Your merkle-set implementation is 1500 lines of densely written Python

The reference implementation which is included in those 1500 lines is less than 300 lines and fairly straightforward. The non-reference implementation always behaves semantically identically to the reference implementation, it just does so faster and using less memory.
 
with
almost no comments,

The comments at the top explain both the proof format and the in-memory data structures very precisely. The whole codebase was reviewed by a coworker of mine and comments were added explaining the subtleties which tripped him up.
 
and less than a 100 lines of (also uncommented) tests.

Those tests get 98% code coverage and extensively hit not only the lines of code but the semantic edge cases as well. The lines which aren't hit are convenience functions and error conditions of the parsing code for when it's passed bad data.
 
By
comparison, my Python MMR implementation is 300 lines of very readable Python
with lots of comments, a 200 line explanation at the top, and 200 lines of
(commented) tests. Yet no-one is taking the (still considerable) effort to
understand and comment on my implementation. :)

Given that maaku's Merkle prefix trees were shelved because of performance problems despite being written in C and operating in basically the same way as your code and my reference code, it's clear that non-optimized Python won't be touching the bitcoin codebase any time soon. 
 

Fact is, what you've written is really daunting to review, and given it's not
in the final language anyway, it's unclear what basis to review it on anyway.

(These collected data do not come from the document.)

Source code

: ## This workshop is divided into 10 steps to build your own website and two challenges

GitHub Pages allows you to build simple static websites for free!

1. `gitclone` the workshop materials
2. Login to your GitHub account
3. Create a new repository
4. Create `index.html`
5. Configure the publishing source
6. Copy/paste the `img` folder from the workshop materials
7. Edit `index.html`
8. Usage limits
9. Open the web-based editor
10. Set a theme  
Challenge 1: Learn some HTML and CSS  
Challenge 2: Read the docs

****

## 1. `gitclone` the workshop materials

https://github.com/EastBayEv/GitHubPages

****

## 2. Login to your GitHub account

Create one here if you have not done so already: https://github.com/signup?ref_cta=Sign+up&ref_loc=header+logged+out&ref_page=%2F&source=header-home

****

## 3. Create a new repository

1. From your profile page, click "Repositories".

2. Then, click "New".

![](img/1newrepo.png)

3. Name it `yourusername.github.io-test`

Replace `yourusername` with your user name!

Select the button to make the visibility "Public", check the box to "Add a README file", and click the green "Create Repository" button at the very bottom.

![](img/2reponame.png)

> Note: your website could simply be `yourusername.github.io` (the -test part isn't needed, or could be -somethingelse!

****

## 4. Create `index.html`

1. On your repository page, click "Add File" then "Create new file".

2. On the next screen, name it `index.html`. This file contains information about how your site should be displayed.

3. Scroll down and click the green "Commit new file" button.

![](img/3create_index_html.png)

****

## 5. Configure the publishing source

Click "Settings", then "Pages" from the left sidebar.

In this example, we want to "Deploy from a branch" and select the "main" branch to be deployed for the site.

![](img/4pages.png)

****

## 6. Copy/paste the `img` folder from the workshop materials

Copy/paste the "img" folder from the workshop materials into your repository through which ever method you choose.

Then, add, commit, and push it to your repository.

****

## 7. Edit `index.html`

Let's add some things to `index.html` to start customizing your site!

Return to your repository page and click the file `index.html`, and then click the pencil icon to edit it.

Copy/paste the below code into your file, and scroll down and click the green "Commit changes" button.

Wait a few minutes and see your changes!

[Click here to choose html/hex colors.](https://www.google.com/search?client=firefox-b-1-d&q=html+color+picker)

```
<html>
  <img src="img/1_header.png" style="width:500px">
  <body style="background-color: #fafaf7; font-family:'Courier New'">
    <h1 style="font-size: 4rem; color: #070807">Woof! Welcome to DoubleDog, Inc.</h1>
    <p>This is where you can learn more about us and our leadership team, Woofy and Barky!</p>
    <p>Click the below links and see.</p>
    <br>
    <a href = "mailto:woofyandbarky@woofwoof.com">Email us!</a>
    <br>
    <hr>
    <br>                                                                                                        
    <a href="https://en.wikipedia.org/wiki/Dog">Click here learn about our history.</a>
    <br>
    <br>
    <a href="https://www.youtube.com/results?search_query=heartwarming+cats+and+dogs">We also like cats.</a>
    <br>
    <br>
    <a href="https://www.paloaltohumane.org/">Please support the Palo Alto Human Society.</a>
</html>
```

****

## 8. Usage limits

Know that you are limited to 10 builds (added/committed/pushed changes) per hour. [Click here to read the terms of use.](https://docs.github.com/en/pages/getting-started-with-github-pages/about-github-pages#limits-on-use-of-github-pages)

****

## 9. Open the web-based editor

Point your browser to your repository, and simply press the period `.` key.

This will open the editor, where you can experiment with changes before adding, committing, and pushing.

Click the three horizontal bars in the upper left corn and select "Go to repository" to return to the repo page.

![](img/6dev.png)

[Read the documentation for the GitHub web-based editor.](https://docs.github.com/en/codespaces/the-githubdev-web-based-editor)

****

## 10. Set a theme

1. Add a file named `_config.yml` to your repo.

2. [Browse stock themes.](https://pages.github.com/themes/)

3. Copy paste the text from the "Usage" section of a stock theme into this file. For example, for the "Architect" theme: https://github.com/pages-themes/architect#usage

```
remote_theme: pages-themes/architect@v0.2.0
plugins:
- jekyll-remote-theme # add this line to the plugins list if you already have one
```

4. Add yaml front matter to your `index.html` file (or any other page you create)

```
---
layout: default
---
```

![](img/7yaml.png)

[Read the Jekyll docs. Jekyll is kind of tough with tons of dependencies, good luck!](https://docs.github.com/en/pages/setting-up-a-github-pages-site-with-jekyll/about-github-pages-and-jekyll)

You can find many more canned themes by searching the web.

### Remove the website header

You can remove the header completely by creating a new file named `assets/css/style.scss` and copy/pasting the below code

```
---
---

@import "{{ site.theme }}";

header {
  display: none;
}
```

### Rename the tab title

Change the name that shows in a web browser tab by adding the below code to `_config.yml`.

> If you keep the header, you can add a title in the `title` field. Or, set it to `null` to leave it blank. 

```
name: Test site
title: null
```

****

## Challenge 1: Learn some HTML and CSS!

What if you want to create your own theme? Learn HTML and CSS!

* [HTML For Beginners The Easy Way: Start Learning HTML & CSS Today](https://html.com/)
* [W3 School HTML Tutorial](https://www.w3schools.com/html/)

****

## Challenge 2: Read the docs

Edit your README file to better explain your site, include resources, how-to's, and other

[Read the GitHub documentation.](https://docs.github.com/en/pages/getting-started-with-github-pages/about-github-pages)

It should reviewed based on semantic correctness and performance. Performance can only be accurately and convincingly determined by porting to C and optimizing it, which mostly involves experimenting with different values for the two passed in magic numbers.
 
I
suspect you'd get more feedback if the codebase was better commented, in a
production language, and you have actual real-world benchmarks and performance
figures.

Porting to C should be straightforward. Several people have already expressed interest in doing so, and it's written in intentionally C-ish Python, resulting in some rather odd idioms which is a bit part of why you think it looks 'dense'. A lot of that weird offset math should be much more readable in C because it's all structs and x.y notation can be used instead of adding offsets.
 
In particular, while at the top of merkle_set.py you have a list of advantages,
and a bunch of TODO's, you don't explain *why* the code has any of these
advantages. To figure that out, I'd have to read and understand 1500 lines of
densely written Python. Without a human-readable pitch, not many people are
going to do that, myself included.

It's all about cache coherence. When doing operations it pulls in a bunch of things which are near each other in memory instead of jumping all over the place. The improvements it gets should be much greater than the ones gained from insertion ordering, although the two could be accretive.